(Saved data entries)
= = =

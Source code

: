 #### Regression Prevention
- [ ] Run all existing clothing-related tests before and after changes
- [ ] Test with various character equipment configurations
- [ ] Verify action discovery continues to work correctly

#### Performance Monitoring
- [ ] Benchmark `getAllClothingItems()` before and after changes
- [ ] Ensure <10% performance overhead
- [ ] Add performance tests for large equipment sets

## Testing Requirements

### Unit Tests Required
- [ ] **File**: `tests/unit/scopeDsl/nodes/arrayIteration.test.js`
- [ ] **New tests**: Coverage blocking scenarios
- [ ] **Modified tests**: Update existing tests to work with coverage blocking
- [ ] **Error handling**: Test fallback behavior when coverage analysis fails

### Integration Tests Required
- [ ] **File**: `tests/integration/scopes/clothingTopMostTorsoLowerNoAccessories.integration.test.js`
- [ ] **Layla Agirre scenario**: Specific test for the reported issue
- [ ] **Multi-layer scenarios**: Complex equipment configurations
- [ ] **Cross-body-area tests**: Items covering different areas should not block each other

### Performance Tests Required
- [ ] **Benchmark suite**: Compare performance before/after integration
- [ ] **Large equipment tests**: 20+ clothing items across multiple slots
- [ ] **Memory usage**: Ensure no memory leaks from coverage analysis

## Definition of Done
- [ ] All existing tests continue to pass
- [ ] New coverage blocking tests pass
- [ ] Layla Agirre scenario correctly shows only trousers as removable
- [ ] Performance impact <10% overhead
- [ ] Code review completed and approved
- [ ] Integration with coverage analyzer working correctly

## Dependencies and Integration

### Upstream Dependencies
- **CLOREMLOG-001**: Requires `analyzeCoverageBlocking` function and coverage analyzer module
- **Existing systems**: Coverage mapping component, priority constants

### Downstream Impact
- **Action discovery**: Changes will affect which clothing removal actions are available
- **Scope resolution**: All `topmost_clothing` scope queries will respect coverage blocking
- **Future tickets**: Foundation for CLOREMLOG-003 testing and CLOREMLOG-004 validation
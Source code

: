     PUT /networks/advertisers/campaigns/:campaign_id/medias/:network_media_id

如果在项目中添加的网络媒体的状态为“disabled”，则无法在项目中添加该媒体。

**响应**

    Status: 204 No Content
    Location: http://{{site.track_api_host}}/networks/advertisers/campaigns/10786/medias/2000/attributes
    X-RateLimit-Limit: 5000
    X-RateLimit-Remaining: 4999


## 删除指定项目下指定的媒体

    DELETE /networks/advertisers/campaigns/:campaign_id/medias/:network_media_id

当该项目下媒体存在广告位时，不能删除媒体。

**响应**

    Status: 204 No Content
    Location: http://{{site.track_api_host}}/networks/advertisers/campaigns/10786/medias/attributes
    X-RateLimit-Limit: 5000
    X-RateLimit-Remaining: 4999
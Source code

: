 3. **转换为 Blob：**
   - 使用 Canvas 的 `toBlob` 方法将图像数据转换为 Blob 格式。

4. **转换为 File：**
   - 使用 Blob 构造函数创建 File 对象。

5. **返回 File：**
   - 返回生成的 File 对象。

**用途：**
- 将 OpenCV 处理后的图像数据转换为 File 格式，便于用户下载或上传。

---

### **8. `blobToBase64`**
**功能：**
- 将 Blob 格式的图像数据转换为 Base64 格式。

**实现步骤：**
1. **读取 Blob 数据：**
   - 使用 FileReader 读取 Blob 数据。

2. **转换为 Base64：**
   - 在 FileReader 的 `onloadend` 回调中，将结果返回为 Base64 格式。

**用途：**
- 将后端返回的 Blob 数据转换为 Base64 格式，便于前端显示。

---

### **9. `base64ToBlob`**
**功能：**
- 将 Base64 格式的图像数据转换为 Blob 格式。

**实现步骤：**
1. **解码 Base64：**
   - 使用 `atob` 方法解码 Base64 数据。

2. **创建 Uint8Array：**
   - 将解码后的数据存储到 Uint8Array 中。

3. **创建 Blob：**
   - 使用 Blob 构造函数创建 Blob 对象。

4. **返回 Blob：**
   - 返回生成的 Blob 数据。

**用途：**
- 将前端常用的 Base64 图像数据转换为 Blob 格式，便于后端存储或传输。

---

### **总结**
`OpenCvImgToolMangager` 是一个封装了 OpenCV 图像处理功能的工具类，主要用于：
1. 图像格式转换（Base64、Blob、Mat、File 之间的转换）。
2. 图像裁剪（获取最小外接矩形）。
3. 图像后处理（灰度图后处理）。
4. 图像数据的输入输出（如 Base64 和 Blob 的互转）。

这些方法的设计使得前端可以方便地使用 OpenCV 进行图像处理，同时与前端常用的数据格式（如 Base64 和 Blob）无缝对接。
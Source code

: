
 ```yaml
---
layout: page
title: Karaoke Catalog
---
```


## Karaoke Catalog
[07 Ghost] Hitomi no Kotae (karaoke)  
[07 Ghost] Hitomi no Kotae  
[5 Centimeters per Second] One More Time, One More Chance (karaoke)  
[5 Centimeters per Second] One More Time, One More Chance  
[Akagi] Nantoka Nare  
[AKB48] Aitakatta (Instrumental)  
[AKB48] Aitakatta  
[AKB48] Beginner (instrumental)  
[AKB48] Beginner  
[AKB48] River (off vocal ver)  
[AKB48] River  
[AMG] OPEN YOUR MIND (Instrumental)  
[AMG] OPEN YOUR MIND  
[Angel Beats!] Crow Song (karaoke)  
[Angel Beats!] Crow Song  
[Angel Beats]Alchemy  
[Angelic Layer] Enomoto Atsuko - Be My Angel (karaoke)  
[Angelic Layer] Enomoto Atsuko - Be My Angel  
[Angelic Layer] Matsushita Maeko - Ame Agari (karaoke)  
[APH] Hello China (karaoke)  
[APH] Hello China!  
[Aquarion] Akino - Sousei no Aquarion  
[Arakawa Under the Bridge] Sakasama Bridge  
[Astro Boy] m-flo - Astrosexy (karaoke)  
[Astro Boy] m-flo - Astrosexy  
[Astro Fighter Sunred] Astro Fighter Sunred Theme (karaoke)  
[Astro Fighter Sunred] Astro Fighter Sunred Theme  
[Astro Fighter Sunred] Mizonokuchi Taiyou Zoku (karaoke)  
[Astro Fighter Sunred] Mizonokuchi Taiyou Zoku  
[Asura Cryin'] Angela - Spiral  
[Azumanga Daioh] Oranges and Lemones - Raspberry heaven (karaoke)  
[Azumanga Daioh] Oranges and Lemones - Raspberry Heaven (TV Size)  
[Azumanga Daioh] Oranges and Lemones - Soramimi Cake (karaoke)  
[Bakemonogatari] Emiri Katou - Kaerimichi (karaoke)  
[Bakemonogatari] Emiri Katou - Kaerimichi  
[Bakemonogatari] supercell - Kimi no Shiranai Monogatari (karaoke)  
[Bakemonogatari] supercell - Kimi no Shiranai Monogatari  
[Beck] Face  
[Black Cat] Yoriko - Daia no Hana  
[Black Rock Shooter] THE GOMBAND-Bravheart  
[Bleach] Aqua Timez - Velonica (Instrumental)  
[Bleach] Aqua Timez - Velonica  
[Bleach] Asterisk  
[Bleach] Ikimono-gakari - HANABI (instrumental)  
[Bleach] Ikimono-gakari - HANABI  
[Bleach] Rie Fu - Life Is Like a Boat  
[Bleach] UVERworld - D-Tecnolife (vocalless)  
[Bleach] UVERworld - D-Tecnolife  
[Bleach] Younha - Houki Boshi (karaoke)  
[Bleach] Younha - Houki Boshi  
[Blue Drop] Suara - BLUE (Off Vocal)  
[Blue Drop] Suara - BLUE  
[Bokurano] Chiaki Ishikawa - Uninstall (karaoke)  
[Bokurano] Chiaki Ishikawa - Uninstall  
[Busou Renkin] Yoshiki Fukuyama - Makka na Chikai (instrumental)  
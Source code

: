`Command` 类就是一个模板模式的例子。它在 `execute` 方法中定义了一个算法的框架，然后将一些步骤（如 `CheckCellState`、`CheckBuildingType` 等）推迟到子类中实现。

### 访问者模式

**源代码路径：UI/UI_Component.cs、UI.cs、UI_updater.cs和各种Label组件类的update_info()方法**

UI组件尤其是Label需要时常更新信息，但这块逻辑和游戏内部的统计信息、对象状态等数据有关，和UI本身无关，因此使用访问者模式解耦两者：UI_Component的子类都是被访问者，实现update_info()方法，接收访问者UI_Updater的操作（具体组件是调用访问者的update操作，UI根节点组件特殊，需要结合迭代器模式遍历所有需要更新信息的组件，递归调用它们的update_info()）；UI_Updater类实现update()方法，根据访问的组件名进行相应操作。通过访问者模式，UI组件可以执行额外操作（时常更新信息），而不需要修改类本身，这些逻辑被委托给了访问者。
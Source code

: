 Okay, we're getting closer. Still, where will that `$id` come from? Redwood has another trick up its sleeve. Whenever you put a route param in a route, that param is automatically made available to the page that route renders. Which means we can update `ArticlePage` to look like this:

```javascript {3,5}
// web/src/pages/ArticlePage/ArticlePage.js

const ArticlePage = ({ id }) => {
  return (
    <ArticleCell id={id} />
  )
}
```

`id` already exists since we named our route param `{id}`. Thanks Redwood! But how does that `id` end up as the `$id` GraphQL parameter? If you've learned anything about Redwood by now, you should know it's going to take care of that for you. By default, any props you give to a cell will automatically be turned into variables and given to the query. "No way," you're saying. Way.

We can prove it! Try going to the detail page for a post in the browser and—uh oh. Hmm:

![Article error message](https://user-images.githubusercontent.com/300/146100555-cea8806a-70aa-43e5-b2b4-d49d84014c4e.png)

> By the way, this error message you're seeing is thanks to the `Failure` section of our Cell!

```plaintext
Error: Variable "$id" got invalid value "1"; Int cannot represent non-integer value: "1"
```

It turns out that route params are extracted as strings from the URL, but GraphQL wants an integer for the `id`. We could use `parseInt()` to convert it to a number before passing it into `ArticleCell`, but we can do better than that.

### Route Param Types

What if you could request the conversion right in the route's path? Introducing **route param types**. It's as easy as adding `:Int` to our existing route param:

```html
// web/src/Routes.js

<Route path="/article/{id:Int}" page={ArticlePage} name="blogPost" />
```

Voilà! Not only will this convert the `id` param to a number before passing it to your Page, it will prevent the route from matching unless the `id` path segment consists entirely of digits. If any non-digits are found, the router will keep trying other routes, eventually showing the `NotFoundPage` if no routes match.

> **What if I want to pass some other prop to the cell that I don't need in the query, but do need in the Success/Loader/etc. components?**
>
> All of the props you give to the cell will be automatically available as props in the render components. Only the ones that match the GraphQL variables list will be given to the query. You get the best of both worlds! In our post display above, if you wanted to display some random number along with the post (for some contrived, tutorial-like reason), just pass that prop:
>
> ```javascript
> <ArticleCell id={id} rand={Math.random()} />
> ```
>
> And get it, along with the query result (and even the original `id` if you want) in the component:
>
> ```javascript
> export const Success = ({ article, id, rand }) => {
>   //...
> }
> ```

= = =

_PROBLEM STATEMENT_
Looking at the records above, work out how many lines include the string "Chiaki". Give the number and nothing else.

_WORKED SOLUTION_
2